The bird cage, musical notes and bird silhouette are of course in reference to her book. Maya is the first doll of colour I have made and I found it quite challenging to get the colour of the skin to my liking. I must admit I love the way she came out! And it was the perfect opportunity to find out more about this amazing lady.

I write about being a Black American woman, however, I am always talking about what it’s like to be a human being. This is how we are, what makes us laugh, and this is how we fall and how we somehow, amazingly, stand up again.

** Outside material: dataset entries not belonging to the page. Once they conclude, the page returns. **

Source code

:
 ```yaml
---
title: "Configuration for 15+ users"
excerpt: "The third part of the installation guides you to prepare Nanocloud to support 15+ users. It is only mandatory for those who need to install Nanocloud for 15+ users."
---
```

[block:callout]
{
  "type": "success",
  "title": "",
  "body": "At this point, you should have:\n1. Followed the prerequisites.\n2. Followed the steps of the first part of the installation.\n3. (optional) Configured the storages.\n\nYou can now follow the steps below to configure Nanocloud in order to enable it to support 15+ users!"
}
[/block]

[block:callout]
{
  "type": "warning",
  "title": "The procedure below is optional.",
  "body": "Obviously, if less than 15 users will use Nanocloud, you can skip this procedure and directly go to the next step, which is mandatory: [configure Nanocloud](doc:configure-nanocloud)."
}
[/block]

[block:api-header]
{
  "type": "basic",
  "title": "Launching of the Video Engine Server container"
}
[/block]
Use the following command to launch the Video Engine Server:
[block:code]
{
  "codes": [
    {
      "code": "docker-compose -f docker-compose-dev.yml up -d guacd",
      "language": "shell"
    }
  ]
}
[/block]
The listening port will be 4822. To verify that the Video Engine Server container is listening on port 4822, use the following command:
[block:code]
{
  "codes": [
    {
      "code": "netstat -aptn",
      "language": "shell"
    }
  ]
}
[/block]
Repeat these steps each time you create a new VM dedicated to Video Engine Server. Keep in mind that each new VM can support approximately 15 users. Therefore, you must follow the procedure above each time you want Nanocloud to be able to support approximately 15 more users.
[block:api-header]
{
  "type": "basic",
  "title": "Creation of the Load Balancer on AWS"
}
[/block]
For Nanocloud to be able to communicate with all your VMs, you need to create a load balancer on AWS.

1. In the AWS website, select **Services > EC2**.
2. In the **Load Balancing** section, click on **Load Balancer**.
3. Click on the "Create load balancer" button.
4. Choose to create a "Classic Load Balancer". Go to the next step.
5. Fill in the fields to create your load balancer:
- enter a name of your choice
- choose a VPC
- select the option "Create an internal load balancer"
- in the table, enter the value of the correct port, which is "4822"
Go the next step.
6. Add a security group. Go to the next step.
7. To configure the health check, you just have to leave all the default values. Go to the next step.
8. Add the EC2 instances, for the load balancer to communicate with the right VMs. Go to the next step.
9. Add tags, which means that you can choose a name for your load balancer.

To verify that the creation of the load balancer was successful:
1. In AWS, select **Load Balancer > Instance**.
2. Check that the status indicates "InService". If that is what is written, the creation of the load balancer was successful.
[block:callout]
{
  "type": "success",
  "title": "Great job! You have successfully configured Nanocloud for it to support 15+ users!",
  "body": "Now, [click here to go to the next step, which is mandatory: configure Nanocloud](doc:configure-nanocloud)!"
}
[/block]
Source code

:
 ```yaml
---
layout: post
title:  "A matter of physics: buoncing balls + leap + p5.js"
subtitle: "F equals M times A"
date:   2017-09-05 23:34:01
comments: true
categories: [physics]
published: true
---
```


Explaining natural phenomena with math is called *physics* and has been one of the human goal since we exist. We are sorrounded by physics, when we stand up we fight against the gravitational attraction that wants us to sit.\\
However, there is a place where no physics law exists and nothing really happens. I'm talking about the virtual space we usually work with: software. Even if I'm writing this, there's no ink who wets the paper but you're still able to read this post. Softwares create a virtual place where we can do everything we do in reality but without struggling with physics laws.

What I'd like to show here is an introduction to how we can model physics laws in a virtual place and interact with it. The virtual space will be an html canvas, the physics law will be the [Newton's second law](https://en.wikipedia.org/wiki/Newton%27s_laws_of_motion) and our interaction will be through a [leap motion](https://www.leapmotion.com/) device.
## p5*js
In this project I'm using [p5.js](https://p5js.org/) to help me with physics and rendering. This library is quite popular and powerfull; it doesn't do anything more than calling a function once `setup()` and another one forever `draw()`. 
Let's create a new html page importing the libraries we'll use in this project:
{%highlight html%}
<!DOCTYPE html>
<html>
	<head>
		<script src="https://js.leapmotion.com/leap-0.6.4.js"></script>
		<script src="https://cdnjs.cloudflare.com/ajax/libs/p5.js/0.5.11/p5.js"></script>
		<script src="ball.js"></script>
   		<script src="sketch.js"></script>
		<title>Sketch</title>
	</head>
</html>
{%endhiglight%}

Before I started painting my Maya art doll I did some research online about how to mix a darker coloured skin colour. And it was during this search that I stumbled across the ‘doll tests’ carried out by Mamie and Kenneth Clark in the 1940’s. They were a husband-and-wife team of African-American psychologists who devoted their life’s work to understanding and helping heal children’s racial biases. During the tests a majority of African-American children showed a preference for dolls with white skin instead of black ones. The children were asked to identify the dolls in a number of ways: the one they wanted to play with, the one that looked ‘white’, ‘coloured’, or ‘Negro’, the one that was ‘good’ or ‘bad’, ‘pretty’ or ‘ugly’. These deceptively simple doll tests helped convince the Supreme Court to stamp down school segregation in the landmark 1954 case Brown v. Board of Education. The case overturned the so called ‘separate-but-equal’ segregation in the United States.

Some of the responses of the children in the tests are truly heartbreaking.

And I want to say to every child, you are beautiful.

Coming back to Maya Angelou, in 2011 President Obama awarded her the Presidential Medal of Freedom in 2011 and quoted these lines she had written: ‘History, despite its wrenching pain, cannot be unlived, but if faced with courage, need not be lived again.’ Let this be a lesson to all of us.